Last week, during one of Boulder’s common wild wind storms, Everest looked out the window and said, “Mommy, it’s snowing!” The flurry of white flying outside our windows certainly did look like snow but it was, in fact, apple blossoms. As I sat later that evening looking out our bedroom window and feeling yet another shift in the seasons, I realized that we’re in the autumn of spring, the decrescendo following the crescendo of rebirth that reached an exquisite peak the previous week.

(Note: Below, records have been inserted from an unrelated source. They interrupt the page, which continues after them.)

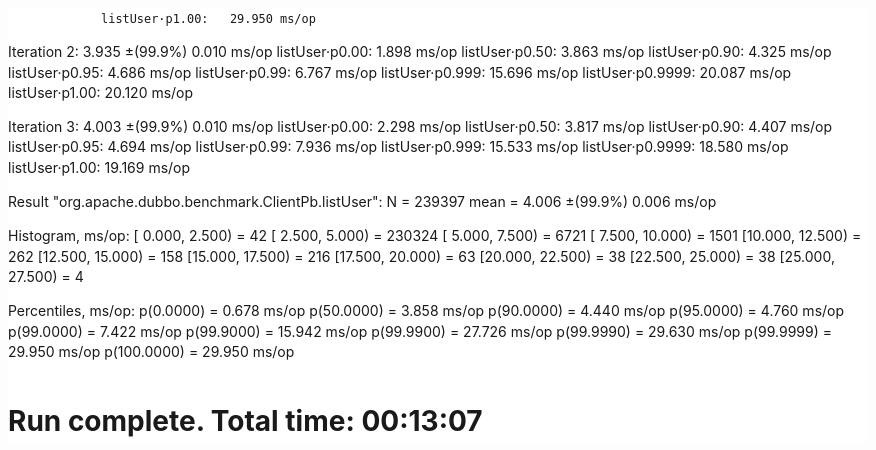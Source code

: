                  listUser·p1.00:   29.950 ms/op

Iteration   2: 3.935 ±(99.9%) 0.010 ms/op
                 listUser·p0.00:   1.898 ms/op
                 listUser·p0.50:   3.863 ms/op
                 listUser·p0.90:   4.325 ms/op
                 listUser·p0.95:   4.686 ms/op
                 listUser·p0.99:   6.767 ms/op
                 listUser·p0.999:  15.696 ms/op
                 listUser·p0.9999: 20.087 ms/op
                 listUser·p1.00:   20.120 ms/op

Iteration   3: 4.003 ±(99.9%) 0.010 ms/op
                 listUser·p0.00:   2.298 ms/op
                 listUser·p0.50:   3.817 ms/op
                 listUser·p0.90:   4.407 ms/op
                 listUser·p0.95:   4.694 ms/op
                 listUser·p0.99:   7.936 ms/op
                 listUser·p0.999:  15.533 ms/op
                 listUser·p0.9999: 18.580 ms/op
                 listUser·p1.00:   19.169 ms/op



Result "org.apache.dubbo.benchmark.ClientPb.listUser":
  N = 239397
  mean =      4.006 ±(99.9%) 0.006 ms/op

  Histogram, ms/op:
    [ 0.000,  2.500) = 42 
    [ 2.500,  5.000) = 230324 
    [ 5.000,  7.500) = 6721 
    [ 7.500, 10.000) = 1501 
    [10.000, 12.500) = 262 
    [12.500, 15.000) = 158 
    [15.000, 17.500) = 216 
    [17.500, 20.000) = 63 
    [20.000, 22.500) = 38 
    [22.500, 25.000) = 38 
    [25.000, 27.500) = 4 

  Percentiles, ms/op:
      p(0.0000) =      0.678 ms/op
     p(50.0000) =      3.858 ms/op
     p(90.0000) =      4.440 ms/op
     p(95.0000) =      4.760 ms/op
     p(99.0000) =      7.422 ms/op
     p(99.9000) =     15.942 ms/op
     p(99.9900) =     27.726 ms/op
     p(99.9990) =     29.630 ms/op
     p(99.9999) =     29.950 ms/op
    p(100.0000) =     29.950 ms/op


# Run complete. Total time: 00:13:07

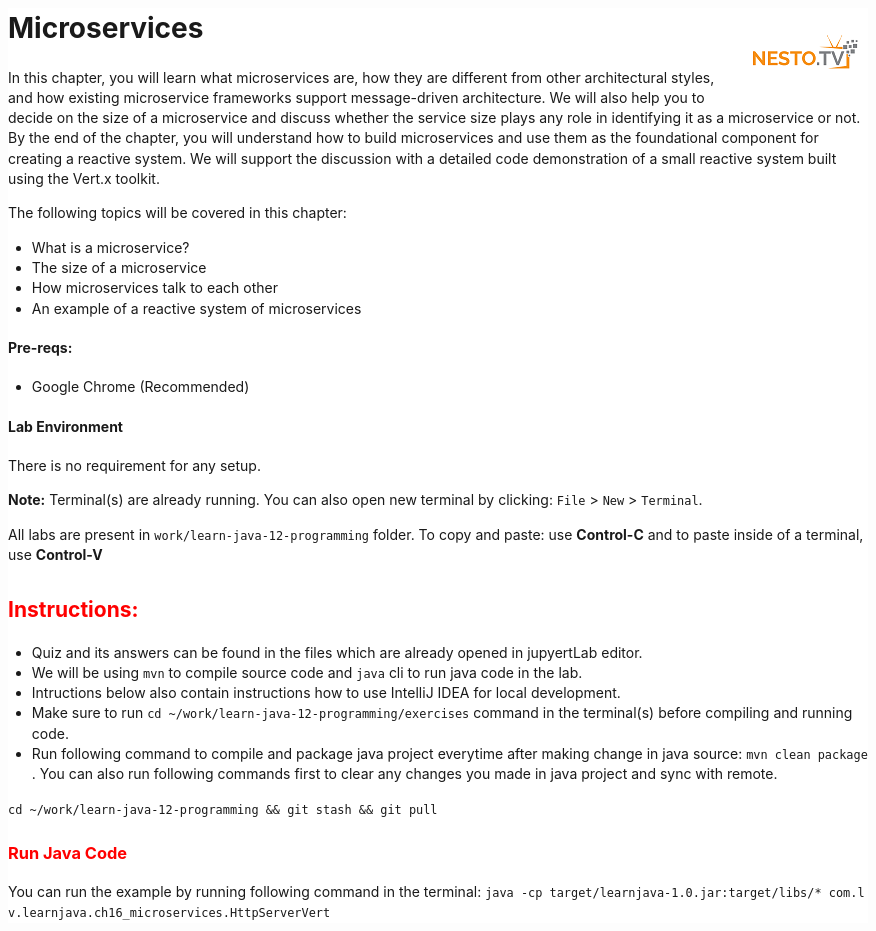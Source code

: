 <img align="right" src="../logo-small.png">


Microservices 
=============

In this chapter, you will learn what microservices are, how they are
different from other architectural styles, and how existing microservice
frameworks support message-driven architecture. We will also help you to
decide on the size of a microservice and discuss whether the service
size plays any role in identifying it as a microservice or not. By the
end of the chapter, you will understand how to build microservices and
use them as the foundational component for creating a reactive system.
We will support the discussion with a detailed code demonstration of a
small reactive system built using the Vert.x toolkit.

The following topics will be covered in this chapter:

-   What is a microservice?
-   The size of a microservice
-   How microservices talk to each other
-   An example of a reactive system of microservices

#### Pre-reqs:
- Google Chrome (Recommended)

#### Lab Environment
There is no requirement for any setup.

**Note:** Terminal(s) are already running. You can also open new terminal by clicking:
`File` > `New` > `Terminal`.

All labs are present in `work/learn-java-12-programming` folder. To copy and paste: use **Control-C** and to paste inside of a terminal, use **Control-V**

<h2><span style="color:red;">Instructions:</span></h2>

- Quiz and its answers can be found in the files which are already opened in jupyertLab editor.
- We will be using `mvn` to compile source code and `java` cli to run java code in the lab.
- Intructions below also contain instructions how to use IntelliJ IDEA for local development.
- Make sure to run `cd ~/work/learn-java-12-programming/exercises` command in the terminal(s) before compiling and running code. 
- Run following command to compile and package java project everytime after making change in java source:  `mvn clean package` . You can also run following commands first to clear any changes you made in java project and sync with remote.

`cd ~/work/learn-java-12-programming && git stash && git pull`

<h3><span style="color:red;">Run Java Code</span></h3>

You can run the example by running following command in the terminal:
`java -cp target/learnjava-1.0.jar:target/libs/* com.lv.learnjava.ch16_microservices.HttpServerVert`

If we view the cycle of the seasons through the lens of transitions, we understand that each season carries an invitation: during autumn, we practice letting go of habits, attitudes, and thoughts that are no longer serving us; during winter, inside the stillness of a quiet cocoon, we rest, lie fallow, and practice the nearly lost art of being; during spring, we emerge and notice the new skills, thoughts, and resources that were waiting for enough warmth and light to push above ground; and in summer, we celebrate, play, and enjoy the fullness and beauty of who we are.

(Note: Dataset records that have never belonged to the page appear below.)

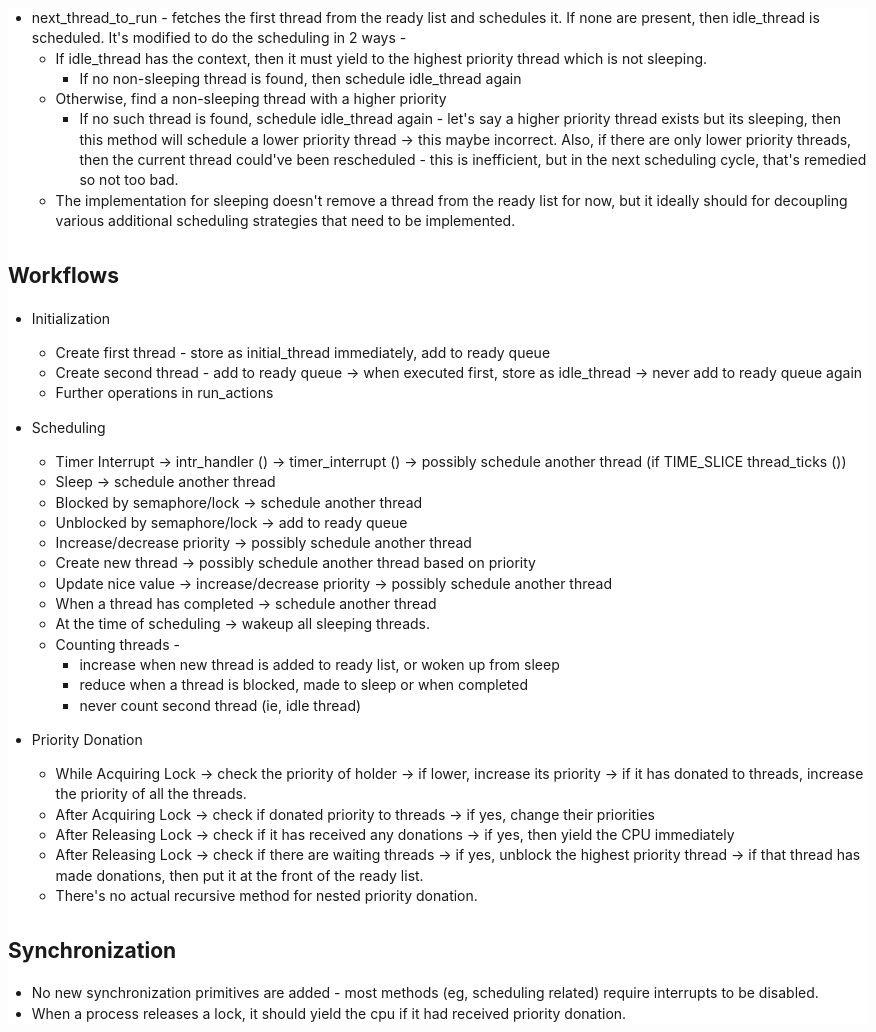   * next\_thread\_to\_run - fetches the first thread from the ready list and schedules it. If none are present, then idle\_thread is
    scheduled. It's modified to do the scheduling in 2 ways -
    - If idle\_thread has the context, then it must yield to the highest priority thread which is not sleeping.
      - If no non-sleeping thread is found, then schedule idle\_thread again
    - Otherwise, find a non-sleeping thread with a higher priority
      - If no such thread is found, schedule idle\_thread again - let's say a higher priority thread exists but its sleeping, then this
        method will schedule a lower priority thread -> this maybe incorrect. Also, if there are only lower priority threads, then the
        current thread could've been rescheduled - this is inefficient, but in the next scheduling cycle, that's remedied so not too bad.
    - The implementation for sleeping doesn't remove a thread from the ready list for now, but it ideally should for decoupling various
      additional scheduling strategies that need to be implemented.

## Workflows
  * Initialization
    - Create first thread - store as initial\_thread immediately, add to ready queue
    - Create second thread - add to ready queue -> when executed first, store as idle\_thread -> never add to ready queue again
    - Further operations in run\_actions

  * Scheduling
    - Timer Interrupt -> intr\_handler () -> timer\_interrupt () -> possibly schedule another thread (if TIME\_SLICE thread\_ticks ())
    - Sleep -> schedule another thread
    - Blocked by semaphore/lock -> schedule another thread
    - Unblocked by semaphore/lock -> add to ready queue
    - Increase/decrease priority -> possibly schedule another thread
    - Create new thread -> possibly schedule another thread based on priority
    - Update nice value -> increase/decrease priority -> possibly schedule another thread
    - When a thread has completed -> schedule another thread
    - At the time of scheduling -> wakeup all sleeping threads.
    - Counting threads -
      - increase when new thread is added to ready list, or woken up from sleep
      - reduce when a thread is blocked, made to sleep or when completed
      - never count second thread (ie, idle thread)

  * Priority Donation
    - While Acquiring Lock -> check the priority of holder -> if lower, increase its priority -> if it has donated to threads, increase the
      priority of all the threads.
    - After Acquiring Lock -> check if donated priority to threads -> if yes, change their priorities
    - After Releasing Lock -> check if it has received any donations -> if yes, then yield the CPU immediately
    - After Releasing Lock -> check if there are waiting threads -> if yes, unblock the highest priority thread -> if that thread has made
      donations, then put it at the front of the ready list.
    - There's no actual recursive method for nested priority donation.

## Synchronization
  * No new synchronization primitives are added - most methods (eg, scheduling related) require interrupts to be disabled.
  * When a process releases a lock, it should yield the cpu if it had received priority donation.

In witnessing the autumn of spring, I was reminded that life, like the seasons, isn’t linear and can’t be divided into four neat categories. When we’re in transition, we grieve during the first stage of letting go, but the grief appears in waves for months, or even years, afterwards. Spring certainly isn’t the season of loss, but that doesn’t mean that autumn, spring’s counterpoint, doesn’t make an appearance. Even amidst the rebirth and beauty that surrounds us, there’s still moments of loss. Those whitish-pink blossoms that filled our apple tree into a display of breathtaking beauty are gone, and with their flight down to earth and onto our grass, I felt a sense of loss. When I shared this with my husband he said, “Oh yes, when I was a kid we had an enormous cherry tree in our backyard whose canopy must have spread out over sixty feet. The blossoms were so beautiful, and when they were gone I always felt loss.” (I really love this man).
Is the autumn of spring inviting us to turn inward before we shift outward again for the celebration of summer? If we find ourselves more reflective and moody these days, is it because we’re tapping into the invisible fabric of loss that is present today? Many people swear by the effect the configuration of the stars and planets have on their mood. For me, it’s the cycles of the seasons, the transitions that we bear witness to through our five senses and the sixth sense that, sometimes, is so difficult to articulate.